Stored data entries:
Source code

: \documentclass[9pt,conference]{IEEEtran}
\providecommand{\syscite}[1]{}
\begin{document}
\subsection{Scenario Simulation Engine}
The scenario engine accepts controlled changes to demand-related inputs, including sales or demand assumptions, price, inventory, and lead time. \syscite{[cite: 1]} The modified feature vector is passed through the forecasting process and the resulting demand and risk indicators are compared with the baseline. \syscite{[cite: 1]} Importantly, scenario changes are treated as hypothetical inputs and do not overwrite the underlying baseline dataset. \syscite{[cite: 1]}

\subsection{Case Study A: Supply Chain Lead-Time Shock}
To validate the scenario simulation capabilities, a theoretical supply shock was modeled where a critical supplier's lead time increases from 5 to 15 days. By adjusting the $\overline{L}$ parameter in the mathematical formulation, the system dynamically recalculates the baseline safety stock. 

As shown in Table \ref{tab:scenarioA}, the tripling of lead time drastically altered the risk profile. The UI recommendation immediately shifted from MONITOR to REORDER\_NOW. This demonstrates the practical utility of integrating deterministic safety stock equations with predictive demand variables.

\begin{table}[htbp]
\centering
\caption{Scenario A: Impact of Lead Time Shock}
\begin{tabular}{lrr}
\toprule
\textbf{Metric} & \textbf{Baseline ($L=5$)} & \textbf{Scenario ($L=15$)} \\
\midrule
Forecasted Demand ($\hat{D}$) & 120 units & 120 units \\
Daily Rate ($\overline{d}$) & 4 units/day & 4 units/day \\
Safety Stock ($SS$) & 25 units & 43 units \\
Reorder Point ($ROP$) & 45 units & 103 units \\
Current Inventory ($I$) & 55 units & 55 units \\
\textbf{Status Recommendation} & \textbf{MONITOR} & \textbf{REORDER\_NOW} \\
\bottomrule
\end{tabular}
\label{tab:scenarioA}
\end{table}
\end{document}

» YOUR INSTRUCTIONS: An exact reproduction of the data is required. Leave nothing out.

» ANSWER SECTION:
Source code

: \documentclass[9pt,conference]{IEEEtran}
\providecommand{\syscite}[1]{}
\begin{document}
\subsection{Scenario Simulation Engine}
The scenario engine accepts controlled changes to demand-related inputs, including sales or demand assumptions, price, inventory, and lead time. \syscite{[cite: 1]} The modified feature vector is passed through the forecasting process and the resulting demand and risk indicators are compared with the baseline. \syscite{[cite: 1]} Importantly, scenario changes are treated as hypothetical inputs and do not overwrite the underlying baseline dataset. \syscite{[cite: 1]}

\subsection{Case Study A: Supply Chain Lead-Time Shock}
To validate the scenario simulation capabilities, a theoretical supply shock was modeled where a critical supplier's lead time increases from 5 to 15 days. By adjusting the $\overline{L}$ parameter in the mathematical formulation, the system dynamically recalculates the baseline safety stock. 

As shown in Table \ref{tab:scenarioA}, the tripling of lead time drastically altered the risk profile. The UI recommendation immediately shifted from MONITOR to REORDER\_NOW. This demonstrates the practical utility of integrating deterministic safety stock equations with predictive demand variables.

\begin{table}[htbp]
\centering
\caption{Scenario A: Impact of Lead Time Shock}
\begin{tabular}{lrr}
\toprule
\textbf{Metric} & \textbf{Baseline ($L=5$)} & \textbf{Scenario ($L=15$)} \\
\midrule
Forecasted Demand ($\hat{D}$) & 120 units & 120 units \\
Daily Rate ($\overline{d}$) & 4 units/day & 4 units/day \\
Safety Stock ($SS$) & 25 units & 43 units \\
Reorder Point ($ROP$) & 45 units & 103 units \\
Current Inventory ($I$) & 55 units & 55 units \\
\textbf{Status Recommendation} & \textbf{MONITOR} & \textbf{REORDER\_NOW} \\
\bottomrule
\end{tabular}
\label{tab:scenarioA}
\end{table}
\end{document}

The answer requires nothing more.